• Data provided:
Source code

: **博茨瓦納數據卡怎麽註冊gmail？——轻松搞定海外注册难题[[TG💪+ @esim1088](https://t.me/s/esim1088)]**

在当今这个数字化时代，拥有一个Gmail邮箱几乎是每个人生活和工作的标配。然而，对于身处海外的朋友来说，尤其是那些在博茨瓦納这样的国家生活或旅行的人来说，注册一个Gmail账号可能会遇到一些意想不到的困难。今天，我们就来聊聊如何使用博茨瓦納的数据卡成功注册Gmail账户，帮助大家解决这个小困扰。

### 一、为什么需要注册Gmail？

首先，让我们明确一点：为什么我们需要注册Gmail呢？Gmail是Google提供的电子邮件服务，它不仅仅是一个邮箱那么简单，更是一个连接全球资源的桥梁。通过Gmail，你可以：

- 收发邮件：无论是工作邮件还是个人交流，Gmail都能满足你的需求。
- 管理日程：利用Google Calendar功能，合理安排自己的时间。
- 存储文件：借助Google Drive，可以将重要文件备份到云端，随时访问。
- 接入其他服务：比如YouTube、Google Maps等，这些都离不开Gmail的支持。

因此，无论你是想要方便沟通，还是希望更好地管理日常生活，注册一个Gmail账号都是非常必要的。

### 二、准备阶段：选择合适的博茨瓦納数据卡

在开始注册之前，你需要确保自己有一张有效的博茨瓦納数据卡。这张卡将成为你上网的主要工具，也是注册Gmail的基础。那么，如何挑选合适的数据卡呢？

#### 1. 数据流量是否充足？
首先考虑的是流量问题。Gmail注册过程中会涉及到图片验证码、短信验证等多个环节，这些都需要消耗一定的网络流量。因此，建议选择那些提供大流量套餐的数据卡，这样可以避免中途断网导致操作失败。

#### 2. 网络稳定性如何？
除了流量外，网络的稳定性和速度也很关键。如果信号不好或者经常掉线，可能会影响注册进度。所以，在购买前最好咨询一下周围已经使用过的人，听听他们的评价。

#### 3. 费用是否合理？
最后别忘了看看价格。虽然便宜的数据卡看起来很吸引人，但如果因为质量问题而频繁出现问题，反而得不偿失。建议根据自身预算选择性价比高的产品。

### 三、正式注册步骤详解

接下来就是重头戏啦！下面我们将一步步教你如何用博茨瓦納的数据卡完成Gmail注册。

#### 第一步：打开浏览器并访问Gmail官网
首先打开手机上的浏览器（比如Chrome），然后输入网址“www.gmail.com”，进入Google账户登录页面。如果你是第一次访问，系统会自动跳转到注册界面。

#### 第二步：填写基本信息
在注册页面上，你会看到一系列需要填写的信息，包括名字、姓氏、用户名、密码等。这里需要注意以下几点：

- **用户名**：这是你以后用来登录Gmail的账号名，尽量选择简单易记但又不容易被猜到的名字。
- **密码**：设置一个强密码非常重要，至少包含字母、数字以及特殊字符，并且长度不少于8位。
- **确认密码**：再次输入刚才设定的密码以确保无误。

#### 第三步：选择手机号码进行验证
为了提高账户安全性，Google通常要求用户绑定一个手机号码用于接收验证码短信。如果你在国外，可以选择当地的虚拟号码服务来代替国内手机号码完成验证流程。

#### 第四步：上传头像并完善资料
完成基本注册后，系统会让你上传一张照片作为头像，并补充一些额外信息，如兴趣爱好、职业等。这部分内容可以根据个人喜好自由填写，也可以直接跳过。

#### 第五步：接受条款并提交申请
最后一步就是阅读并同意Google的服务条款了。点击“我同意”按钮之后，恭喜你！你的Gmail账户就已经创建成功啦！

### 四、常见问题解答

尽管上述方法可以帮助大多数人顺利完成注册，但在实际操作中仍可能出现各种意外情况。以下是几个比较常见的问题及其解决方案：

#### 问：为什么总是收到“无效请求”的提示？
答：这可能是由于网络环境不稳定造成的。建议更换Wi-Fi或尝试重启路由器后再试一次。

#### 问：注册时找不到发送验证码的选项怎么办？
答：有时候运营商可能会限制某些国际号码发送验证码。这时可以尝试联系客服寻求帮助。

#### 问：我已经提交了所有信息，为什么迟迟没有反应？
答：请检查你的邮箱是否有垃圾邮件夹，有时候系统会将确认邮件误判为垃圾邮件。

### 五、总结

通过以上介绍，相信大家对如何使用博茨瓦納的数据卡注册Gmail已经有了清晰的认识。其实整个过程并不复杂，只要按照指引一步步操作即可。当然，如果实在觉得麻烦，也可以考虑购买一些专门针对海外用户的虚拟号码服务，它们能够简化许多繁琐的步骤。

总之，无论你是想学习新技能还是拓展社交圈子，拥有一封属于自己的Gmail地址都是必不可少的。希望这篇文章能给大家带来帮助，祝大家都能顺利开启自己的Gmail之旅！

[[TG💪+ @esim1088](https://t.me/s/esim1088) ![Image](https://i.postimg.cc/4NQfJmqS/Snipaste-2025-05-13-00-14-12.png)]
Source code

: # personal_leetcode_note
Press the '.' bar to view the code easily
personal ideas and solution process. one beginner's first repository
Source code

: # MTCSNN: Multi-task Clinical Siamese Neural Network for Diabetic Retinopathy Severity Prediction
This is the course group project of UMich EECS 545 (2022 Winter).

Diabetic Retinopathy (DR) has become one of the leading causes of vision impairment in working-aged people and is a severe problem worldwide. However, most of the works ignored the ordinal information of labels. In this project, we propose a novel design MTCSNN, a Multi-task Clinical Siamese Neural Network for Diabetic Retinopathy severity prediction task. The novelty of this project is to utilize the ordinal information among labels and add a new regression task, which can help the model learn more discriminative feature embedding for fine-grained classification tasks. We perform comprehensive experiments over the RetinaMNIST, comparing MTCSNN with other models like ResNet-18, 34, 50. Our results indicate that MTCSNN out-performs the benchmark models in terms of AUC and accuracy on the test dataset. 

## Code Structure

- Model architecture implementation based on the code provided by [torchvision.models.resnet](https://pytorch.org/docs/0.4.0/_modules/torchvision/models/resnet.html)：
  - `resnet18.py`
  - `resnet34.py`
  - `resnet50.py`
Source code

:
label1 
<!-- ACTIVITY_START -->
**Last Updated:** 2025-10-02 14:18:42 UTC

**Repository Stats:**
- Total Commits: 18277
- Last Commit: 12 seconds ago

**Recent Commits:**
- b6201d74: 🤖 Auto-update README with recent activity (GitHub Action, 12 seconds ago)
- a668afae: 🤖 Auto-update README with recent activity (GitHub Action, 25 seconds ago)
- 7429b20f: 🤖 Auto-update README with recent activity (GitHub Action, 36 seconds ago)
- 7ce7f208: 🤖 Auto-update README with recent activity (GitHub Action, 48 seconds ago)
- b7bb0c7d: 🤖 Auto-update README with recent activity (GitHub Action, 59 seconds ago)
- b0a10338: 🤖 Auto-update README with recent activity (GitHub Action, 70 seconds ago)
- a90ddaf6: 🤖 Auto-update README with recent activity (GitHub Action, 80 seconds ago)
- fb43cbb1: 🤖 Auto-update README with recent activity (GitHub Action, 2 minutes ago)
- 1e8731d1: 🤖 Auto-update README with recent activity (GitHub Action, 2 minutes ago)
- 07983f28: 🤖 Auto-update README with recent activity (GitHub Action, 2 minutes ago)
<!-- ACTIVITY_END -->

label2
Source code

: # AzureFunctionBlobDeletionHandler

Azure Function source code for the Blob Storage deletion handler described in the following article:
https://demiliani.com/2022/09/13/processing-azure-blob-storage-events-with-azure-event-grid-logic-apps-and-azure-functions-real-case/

* * *

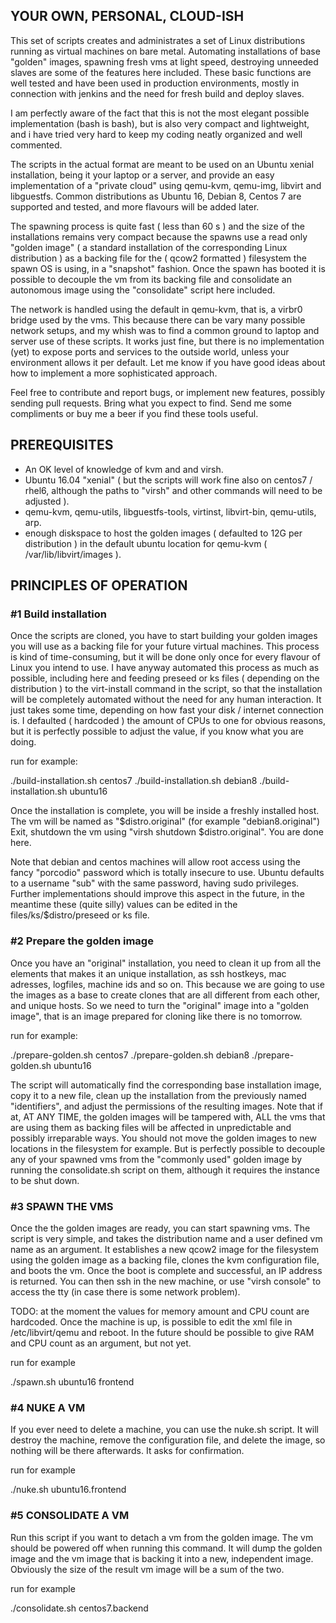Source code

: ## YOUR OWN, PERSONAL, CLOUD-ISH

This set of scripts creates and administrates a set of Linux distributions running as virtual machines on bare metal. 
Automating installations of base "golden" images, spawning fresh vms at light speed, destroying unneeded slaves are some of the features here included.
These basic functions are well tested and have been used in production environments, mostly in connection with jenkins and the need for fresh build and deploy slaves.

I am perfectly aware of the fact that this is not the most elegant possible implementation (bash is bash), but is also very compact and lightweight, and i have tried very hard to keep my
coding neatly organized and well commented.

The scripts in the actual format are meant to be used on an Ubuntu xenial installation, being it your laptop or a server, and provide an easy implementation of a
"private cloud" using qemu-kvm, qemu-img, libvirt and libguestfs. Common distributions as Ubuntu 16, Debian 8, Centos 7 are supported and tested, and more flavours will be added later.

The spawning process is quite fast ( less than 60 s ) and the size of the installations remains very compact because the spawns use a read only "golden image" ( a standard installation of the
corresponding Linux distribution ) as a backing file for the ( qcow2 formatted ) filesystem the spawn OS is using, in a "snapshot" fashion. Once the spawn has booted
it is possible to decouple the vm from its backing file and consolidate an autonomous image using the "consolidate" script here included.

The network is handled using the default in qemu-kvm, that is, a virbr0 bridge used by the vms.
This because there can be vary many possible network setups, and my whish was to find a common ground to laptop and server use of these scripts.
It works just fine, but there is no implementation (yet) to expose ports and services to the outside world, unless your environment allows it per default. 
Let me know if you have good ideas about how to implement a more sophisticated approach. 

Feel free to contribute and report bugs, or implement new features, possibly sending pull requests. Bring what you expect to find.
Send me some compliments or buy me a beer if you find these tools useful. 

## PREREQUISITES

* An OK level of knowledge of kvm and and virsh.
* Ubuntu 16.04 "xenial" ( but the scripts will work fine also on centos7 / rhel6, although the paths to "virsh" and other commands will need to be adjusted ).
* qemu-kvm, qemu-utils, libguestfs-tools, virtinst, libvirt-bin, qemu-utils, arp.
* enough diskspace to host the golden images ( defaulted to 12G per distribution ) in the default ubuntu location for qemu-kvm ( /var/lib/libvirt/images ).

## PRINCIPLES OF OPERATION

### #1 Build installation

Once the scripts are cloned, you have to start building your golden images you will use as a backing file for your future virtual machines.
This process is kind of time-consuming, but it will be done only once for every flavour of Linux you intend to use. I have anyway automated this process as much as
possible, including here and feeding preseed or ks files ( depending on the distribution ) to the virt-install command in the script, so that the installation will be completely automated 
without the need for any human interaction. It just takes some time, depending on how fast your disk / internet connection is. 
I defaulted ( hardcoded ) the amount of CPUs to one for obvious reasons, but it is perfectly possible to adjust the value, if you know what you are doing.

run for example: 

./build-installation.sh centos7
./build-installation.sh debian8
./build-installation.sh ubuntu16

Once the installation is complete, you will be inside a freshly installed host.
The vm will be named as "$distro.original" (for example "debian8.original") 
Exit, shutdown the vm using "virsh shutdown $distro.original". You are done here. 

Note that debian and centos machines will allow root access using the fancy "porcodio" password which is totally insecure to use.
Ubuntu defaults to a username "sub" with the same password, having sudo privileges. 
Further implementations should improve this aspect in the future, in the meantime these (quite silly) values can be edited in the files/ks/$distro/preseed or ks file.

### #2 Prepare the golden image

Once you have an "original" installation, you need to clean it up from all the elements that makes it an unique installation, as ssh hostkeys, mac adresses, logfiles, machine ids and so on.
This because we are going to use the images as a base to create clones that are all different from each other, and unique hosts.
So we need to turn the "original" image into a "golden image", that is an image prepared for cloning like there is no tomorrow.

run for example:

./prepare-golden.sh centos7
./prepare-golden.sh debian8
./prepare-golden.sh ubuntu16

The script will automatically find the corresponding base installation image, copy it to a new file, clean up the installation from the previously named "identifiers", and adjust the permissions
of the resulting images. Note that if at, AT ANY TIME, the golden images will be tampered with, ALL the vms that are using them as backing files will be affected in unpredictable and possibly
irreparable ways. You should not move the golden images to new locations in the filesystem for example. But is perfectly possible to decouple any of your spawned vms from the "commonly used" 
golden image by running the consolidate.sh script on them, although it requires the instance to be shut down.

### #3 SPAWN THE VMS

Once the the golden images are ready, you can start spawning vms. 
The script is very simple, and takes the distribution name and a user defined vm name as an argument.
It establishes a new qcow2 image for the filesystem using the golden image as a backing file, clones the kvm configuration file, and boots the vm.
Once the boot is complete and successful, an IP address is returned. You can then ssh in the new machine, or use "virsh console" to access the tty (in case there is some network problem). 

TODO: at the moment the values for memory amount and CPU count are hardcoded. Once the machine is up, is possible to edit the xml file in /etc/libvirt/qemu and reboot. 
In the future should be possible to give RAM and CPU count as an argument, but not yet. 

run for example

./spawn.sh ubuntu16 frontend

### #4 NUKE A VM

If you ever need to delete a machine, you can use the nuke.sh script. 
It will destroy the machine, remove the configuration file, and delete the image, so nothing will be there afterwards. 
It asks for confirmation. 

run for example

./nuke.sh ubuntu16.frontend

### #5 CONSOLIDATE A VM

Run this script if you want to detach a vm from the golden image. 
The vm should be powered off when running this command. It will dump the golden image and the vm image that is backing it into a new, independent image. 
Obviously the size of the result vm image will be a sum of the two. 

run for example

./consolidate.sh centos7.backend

• Instructions for the task:
Reproduce each line from the data that has "future" in it.

• Response for this exercise:
Once the scripts are cloned, you have to start building your golden images you will use as a backing file for your future virtual machines.
Further implementations should improve this aspect in the future, in the meantime these (quite silly) values can be edited in the files/ks/$distro/preseed or ks file.
In the future should be possible to give RAM and CPU count as an argument, but not yet. 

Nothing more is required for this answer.